What you need to do ▸
Your answer should be a number only: the count of lines in the following entries that contain "based".

Dataset entries: Begin

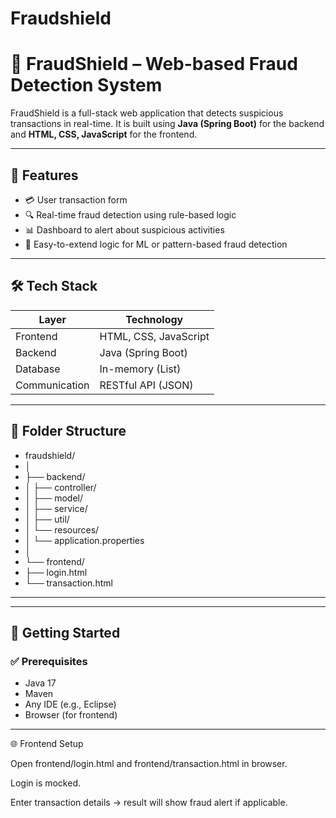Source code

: # Fraudshield
# 🚨 FraudShield – Web-based Fraud Detection System

FraudShield is a full-stack web application that detects suspicious transactions in real-time. It is built using **Java (Spring Boot)** for the backend and **HTML, CSS, JavaScript** for the frontend.

---

## 📌 Features

- 💳 User transaction form
- 🔍 Real-time fraud detection using rule-based logic
- 📊 Dashboard to alert about suspicious activities
- 🧠 Easy-to-extend logic for ML or pattern-based fraud detection

---

## 🛠️ Tech Stack

| Layer         | Technology              |
|---------------|--------------------------|
| Frontend      | HTML, CSS, JavaScript    |
| Backend       | Java (Spring Boot)       |
| Database      | In-memory (List)         |
| Communication | RESTful API (JSON)       |

---

## 📁 Folder Structure
- fraudshield/
- │
- ├── backend/
- │ ├── controller/
- │ ├── model/
- │ ├── service/
- │ ├── util/
- │ └── resources/
- │ └── application.properties
- │
- └── frontend/
- ├── login.html
- └── transaction.html
 ---

---

## 🚀 Getting Started

### ✅ Prerequisites
- Java 17 
- Maven 
- Any IDE (e.g., Eclipse)
- Browser (for frontend)

---
🌐 Frontend Setup

Open frontend/login.html and frontend/transaction.html in browser.

Login is mocked.

Enter transaction details → result will show fraud alert if applicable.



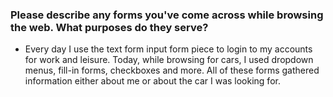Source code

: ### Please describe any forms you've come across while browsing the web. What purposes do they serve?

- Every day I use the text form input form piece to login to my accounts for work and leisure. Today, while browsing for cars, I used dropdown menus, fill-in forms, checkboxes and more. All of these forms gathered information either about me or about the car I was looking for. 
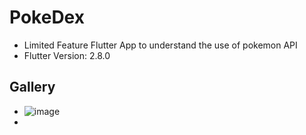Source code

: # PokeDex
 - Limited Feature Flutter App to understand the use of pokemon API
 - Flutter Version: 2.8.0
## Gallery

- ![image](https://github.com/mahnoorr1/PokeDex/assets/91974252/c0f45e1e-b609-4a79-86f5-371c2244b5f9)
- 

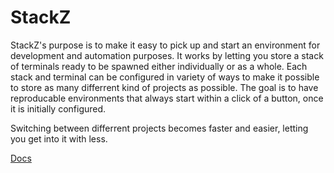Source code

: # StackZ


StackZ's purpose is to make it easy to pick up and start an environment for development and automation purposes. It works by letting you store a stack of terminals ready to be spawned either individually or as a whole. Each stack and terminal can be configured in variety of ways to make it possible to store as many differrent kind of projects as possible. The goal is to have reproducable environments that always start within a click of a button, once it is initially configured.

Switching between differrent projects becomes faster and easier, letting you get into it with less.

[Docs](https://purgatoryforcookies.github.io/stackZ)

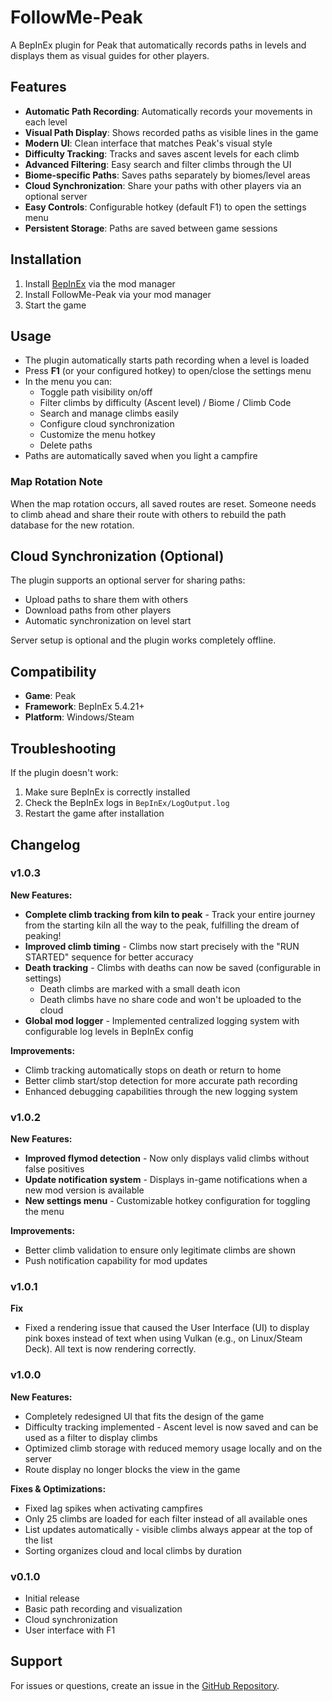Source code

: # FollowMe-Peak

A BepInEx plugin for Peak that automatically records paths in levels and displays them as visual guides for other players.

## Features

- **Automatic Path Recording**: Automatically records your movements in each level
- **Visual Path Display**: Shows recorded paths as visible lines in the game
- **Modern UI**: Clean interface that matches Peak's visual style
- **Difficulty Tracking**: Tracks and saves ascent levels for each climb
- **Advanced Filtering**: Easy search and filter climbs through the UI
- **Biome-specific Paths**: Saves paths separately by biomes/level areas
- **Cloud Synchronization**: Share your paths with other players via an optional server
- **Easy Controls**: Configurable hotkey (default F1) to open the settings menu
- **Persistent Storage**: Paths are saved between game sessions

## Installation

1. Install [BepInEx](https://thunderstore.io/c/peak/p/BepInEx/BepInExPack_PEAK/) via the mod manager
2. Install FollowMe-Peak via your mod manager
3. Start the game

## Usage

- The plugin automatically starts path recording when a level is loaded
- Press **F1** (or your configured hotkey) to open/close the settings menu
- In the menu you can:
  - Toggle path visibility on/off
  - Filter climbs by difficulty (Ascent level) / Biome / Climb Code
  - Search and manage climbs easily
  - Configure cloud synchronization
  - Customize the menu hotkey
  - Delete paths
- Paths are automatically saved when you light a campfire

### Map Rotation Note
When the map rotation occurs, all saved routes are reset. Someone needs to climb ahead and share their route with others to rebuild the path database for the new rotation.

## Cloud Synchronization (Optional)

The plugin supports an optional server for sharing paths:
- Upload paths to share them with others
- Download paths from other players
- Automatic synchronization on level start

Server setup is optional and the plugin works completely offline.

## Compatibility

- **Game**: Peak
- **Framework**: BepInEx 5.4.21+
- **Platform**: Windows/Steam

## Troubleshooting

If the plugin doesn't work:
1. Make sure BepInEx is correctly installed
2. Check the BepInEx logs in `BepInEx/LogOutput.log`
3. Restart the game after installation

## Changelog

### v1.0.3

**New Features:**
- **Complete climb tracking from kiln to peak** - Track your entire journey from the starting kiln all the way to the peak, fulfilling the dream of peaking!
- **Improved climb timing** - Climbs now start precisely with the "RUN STARTED" sequence for better accuracy
- **Death tracking** - Climbs with deaths can now be saved (configurable in settings)
  - Death climbs are marked with a small death icon
  - Death climbs have no share code and won't be uploaded to the cloud
- **Global mod logger** - Implemented centralized logging system with configurable log levels in BepInEx config

**Improvements:**
- Climb tracking automatically stops on death or return to home
- Better climb start/stop detection for more accurate path recording
- Enhanced debugging capabilities through the new logging system

### v1.0.2

**New Features:**
- **Improved flymod detection** - Now only displays valid climbs without false positives
- **Update notification system** - Displays in-game notifications when a new mod version is available
- **New settings menu** - Customizable hotkey configuration for toggling the menu

**Improvements:**
- Better climb validation to ensure only legitimate climbs are shown
- Push notification capability for mod updates

### v1.0.1

**Fix**
- Fixed a rendering issue that caused the User Interface (UI) to display pink boxes instead of text when using Vulkan (e.g., on Linux/Steam Deck). All text is now rendering correctly.

### v1.0.0

**New Features:**
- Completely redesigned UI that fits the design of the game
- Difficulty tracking implemented - Ascent level is now saved and can be used as a filter to display climbs
- Optimized climb storage with reduced memory usage locally and on the server
- Route display no longer blocks the view in the game

**Fixes & Optimizations:**
- Fixed lag spikes when activating campfires
- Only 25 climbs are loaded for each filter instead of all available ones
- List updates automatically - visible climbs always appear at the top of the list
- Sorting organizes cloud and local climbs by duration

### v0.1.0
- Initial release
- Basic path recording and visualization
- Cloud synchronization
- User interface with F1

## Support

For issues or questions, create an issue in the [GitHub Repository](https://github.com/ThomasAusHH/FollowMe-Peak).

Dataset entries: End

Answer below ▸
3